Photo by @AlexRadelich

I was doing some research this summer and came across an article written by Dr. Torrey Trust titled Professional Learning Networks Designed for Teacher Learning.

The headline seemed simple enough. There’s nothing particularly revelatory about the power of solid PLNs (even though there’s still an absurdly high number of teachers who aren’t connected anywhere outside their own school, but that’s a post for another time).

But then, near the end of the article, came the quote. Here it is again:

“Successful teachers endure the vulnerability of being a learner and take risks to provide the most effective instruction to their students.”

Yes and YES.

Think about what we want to see in our learners. Curiosity. Hunger for improvement. Grit in the face of difficulty. Tolerance for ambiguity. Imaginative design. Creative innovation. Problem-solving. Growth mindset.

Too often, though, teachers don’t do the hard work of modeling this for our students. We settle for staying sane. Running a tight ship. Checking all the boxes. Getting the job done.

And we mean well. I mean, we’re all in this because we care about kids, right? But comfort creeps in. We fall in love with our pet systems. And the Mr. Cavey of 2019 starts to look, sound, and act an awful lot like the Mr. Cavey of 2018.
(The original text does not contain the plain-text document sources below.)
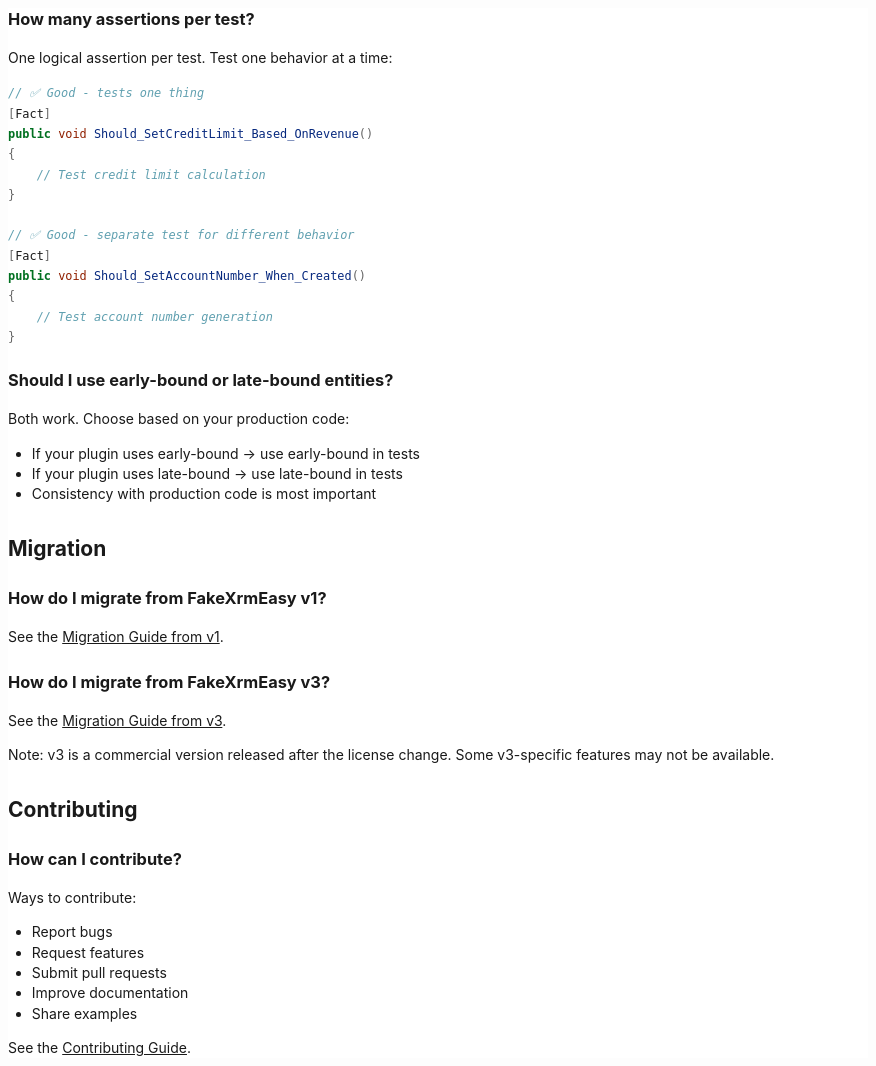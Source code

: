 ### How many assertions per test?

One logical assertion per test. Test one behavior at a time:

```csharp
// ✅ Good - tests one thing
[Fact]
public void Should_SetCreditLimit_Based_OnRevenue()
{
    // Test credit limit calculation
}

// ✅ Good - separate test for different behavior
[Fact]
public void Should_SetAccountNumber_When_Created()
{
    // Test account number generation
}
```

### Should I use early-bound or late-bound entities?

Both work. Choose based on your production code:
- If your plugin uses early-bound → use early-bound in tests
- If your plugin uses late-bound → use late-bound in tests
- Consistency with production code is most important

## Migration

### How do I migrate from FakeXrmEasy v1?

See the [Migration Guide from v1](./migration/from-v1.md).

### How do I migrate from FakeXrmEasy v3?

See the [Migration Guide from v3](./migration/from-v3.md).

Note: v3 is a commercial version released after the license change. Some v3-specific features may not be available.

## Contributing

### How can I contribute?

Ways to contribute:
- Report bugs
- Request features
- Submit pull requests
- Improve documentation
- Share examples

See the [Contributing Guide](../README.md#contributing).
What we pride as consistency actually makes us grow stale. We stagnate.

Learning involves risk.

Is learning actually risky behavior? Of course it is. Whether it’s serving a volleyball, dancing the tango, or writing a blog post, the process of learning risks discomfort, fallibility, and public failure.

We’ve all seen (or been) people who make the choice for safety. People who absolutely refuse to play volleyball, step out on a dance floor, or publish their thoughts. People who refuse to try a new application, or travel somewhere unfamiliar, or ask their crush out on a date.

I’ve had students like that.

And I’ve been like that.

Safety. It’s a slow death.

This year, let’s commit to being vulnerable. Let’s commit to taking risks in front of our students. Let’s reject the safety of the known for the vulnerability of learning.

Because in the end, we can’t expect from our students what we aren’t prepared to do ourselves.